İslâm’a inanmayan bir devlet tarafından tayin edilen din görevlisi müslüman ise, yanii İslâm’ın bütün ahkâmını kabul ediyorsa arkasında namaz kılmak caizdir.
İslâm devleti tarafından tayin edilen bir din görevlisinin görevi kabul edip maaş alması din görevliliğine ve imamet yapmasına zarar vermediği gibi müslüman olmayan bir devlet tarafından tayin edilerek görevi kabul edip maaş alması da zarar vermez.
Hatta devlet kâfir bile olsa İslâm’a hizmet etmek gayesiyle böyle bir görevi kabul edip ehil olmayan kimselere bırakmamak lâzımdır.
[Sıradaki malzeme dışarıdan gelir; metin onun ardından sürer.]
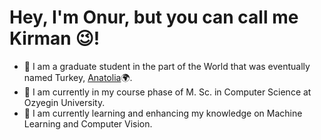 # Hey, I'm Onur, but you can call me Kirman :wink:!
- :raised_hands: I am a graduate student in the part of the World that was eventually named Turkey, [Anatolia]:earth_africa:.
- 🔭 I am currently in my course phase of M. Sc. in Computer Science at Ozyegin University.
- 🌱 I am currently learning and enhancing my knowledge on Machine Learning and Computer Vision.


[Anatolia]: https://en.wikipedia.org/wiki/Anatolia
<!--
**onurkirman/onurkirman** is a ✨ _special_ ✨ repository because its `README.md` (this file) appears on your GitHub profile.

Here are some ideas to get you started:

- 🔭 I’m currently working on ...
- 🌱 I’m currently learning ...
- 👯 I’m looking to collaborate on ...
- 🤔 I’m looking for help with ...
- 💬 Ask me about ...
- 📫 How to reach me: ...
- 😄 Pronouns: ...
- ⚡ Fun fact: ...
-->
Kadı Şureyh ve Tabiinin bir çok ileri gelenleri zalim ve müstebid ve hatta Cassas’m ifadesine göre bir kısmı mürted olan Emevî hükümdarlarının zamanında Kadılık görevinde bulunup maaş almışlar ama hilâfetlerini kabul etmemişlerdir.
Hazret-i Haşan Said bin Cubeyr, Şa’bi ve Tabiînin ileri gelenleri de bu zalimlerden maaşlarını almakla beraber onlara karşı geldiler. Dört bin Kurra ve hafız Haccac-ı Zalim’e karşı savaş açıp, Ahvaz, Basra ve Deyr El-Cemacim gibi yerlerde Allah rızası için kendisiyle çarpışarak kanlarını dökmüşlerdir (104).
Ancak böyle bir görev için dinden taviz verip ehli küfrün düzenini benimseyen kimse, mürted olduğundan, arkasında namaz kılmak caiz değildir.